Digital music distribution works in the same vein as traditional, but on a different platform. Instead of bringing albums, cassette tapes, or CDs to physical stores, the distribution company distributes music in digital format, usually .mp3 or .wav. The music is sent to online music platforms like iTunes, Spotify, and Amazon Music. It is the distributor’s job to make sure that the royalties for the use of the music are allocated and go to the artists and rights owners.

Other distributors accept everyone who wants to sell their music through their own websites. Some also sell via their own websites but are rather picky with who they will allow to sell it. After accepting musicians and labels, distributing companies then distribute music to download, streaming, radio, and mobile platforms in several locations across the globe. 

With the increasing number of consumers paying to download music legally from iTunes and Amazon Music, the sales of physical music formats like CDs and cassette tapes have plummeted. The music industry has lost billions of dollars. Since 2015, subscription services like Spotify have helped the music industry bounce back and start to create a new model for music industry distribution and revenue.

The trend has also led to the increasing closure of distribution companies. Only a few of them are affiliated with the major record labels. Even though hundreds of independent record labels exist, Universal Music, Sony Music Entertainment, and Warner Music own the largest distribution companies. Whether you download your music from Amazon or stream it from Spotify, one of these major labels is likely responsible for making it possible.

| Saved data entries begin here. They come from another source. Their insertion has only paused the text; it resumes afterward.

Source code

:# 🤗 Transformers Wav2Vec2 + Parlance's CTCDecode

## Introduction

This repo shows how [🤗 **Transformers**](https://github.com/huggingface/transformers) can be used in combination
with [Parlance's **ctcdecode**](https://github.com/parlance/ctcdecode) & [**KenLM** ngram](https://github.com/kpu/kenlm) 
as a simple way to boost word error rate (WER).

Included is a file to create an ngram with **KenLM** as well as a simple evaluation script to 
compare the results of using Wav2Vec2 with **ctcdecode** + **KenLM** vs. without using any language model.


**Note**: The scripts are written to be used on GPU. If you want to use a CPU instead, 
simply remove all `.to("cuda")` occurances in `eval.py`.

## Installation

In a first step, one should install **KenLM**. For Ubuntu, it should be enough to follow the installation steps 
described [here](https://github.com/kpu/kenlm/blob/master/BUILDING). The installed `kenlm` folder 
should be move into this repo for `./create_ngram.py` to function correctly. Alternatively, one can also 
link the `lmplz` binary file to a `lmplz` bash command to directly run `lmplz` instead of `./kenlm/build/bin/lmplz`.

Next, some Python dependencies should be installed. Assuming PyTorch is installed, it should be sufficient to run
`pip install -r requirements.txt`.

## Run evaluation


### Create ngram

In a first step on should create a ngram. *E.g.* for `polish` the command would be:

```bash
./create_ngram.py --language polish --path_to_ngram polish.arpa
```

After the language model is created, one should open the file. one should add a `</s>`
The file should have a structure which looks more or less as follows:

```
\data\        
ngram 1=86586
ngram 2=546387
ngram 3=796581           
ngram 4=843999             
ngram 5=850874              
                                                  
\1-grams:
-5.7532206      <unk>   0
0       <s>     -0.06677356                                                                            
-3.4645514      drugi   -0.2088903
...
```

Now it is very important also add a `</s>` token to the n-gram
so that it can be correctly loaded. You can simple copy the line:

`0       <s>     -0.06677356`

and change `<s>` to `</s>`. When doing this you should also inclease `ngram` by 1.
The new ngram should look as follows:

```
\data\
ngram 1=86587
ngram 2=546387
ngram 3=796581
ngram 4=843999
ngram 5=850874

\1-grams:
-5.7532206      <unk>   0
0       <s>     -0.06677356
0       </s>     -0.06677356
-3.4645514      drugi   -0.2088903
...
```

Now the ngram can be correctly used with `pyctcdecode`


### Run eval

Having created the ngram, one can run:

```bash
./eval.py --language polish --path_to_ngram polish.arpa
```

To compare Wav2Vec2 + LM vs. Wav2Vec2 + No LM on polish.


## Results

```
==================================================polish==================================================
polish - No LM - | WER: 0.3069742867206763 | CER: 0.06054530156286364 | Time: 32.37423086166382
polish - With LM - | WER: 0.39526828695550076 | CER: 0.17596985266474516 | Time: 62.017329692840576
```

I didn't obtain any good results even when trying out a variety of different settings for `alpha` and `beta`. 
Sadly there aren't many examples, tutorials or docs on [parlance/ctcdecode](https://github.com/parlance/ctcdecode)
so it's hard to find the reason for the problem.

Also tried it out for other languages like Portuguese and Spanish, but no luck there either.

In 2020, global revenues for recorded music reached US$21.6 billion. Growth was driven by streaming, particularly by paid subscription streaming revenues, which rose by 18.5%. There were around 445 million subscribers of paid accounts at the end of the year.

The strong revenues make it clear that digital is the way to go. It’s the perfect start to build an audience and etch a name in the music industry.

One of the advantages of having digital distributors – at least many of them – is that they don’t have exclusivity deals, which means you don’t give up the rights to your music. And that’s a big thing. Because if your next release will be better handled and represented by another distributor, you’re free to end your non-exclusive deal with your current distributor anytime.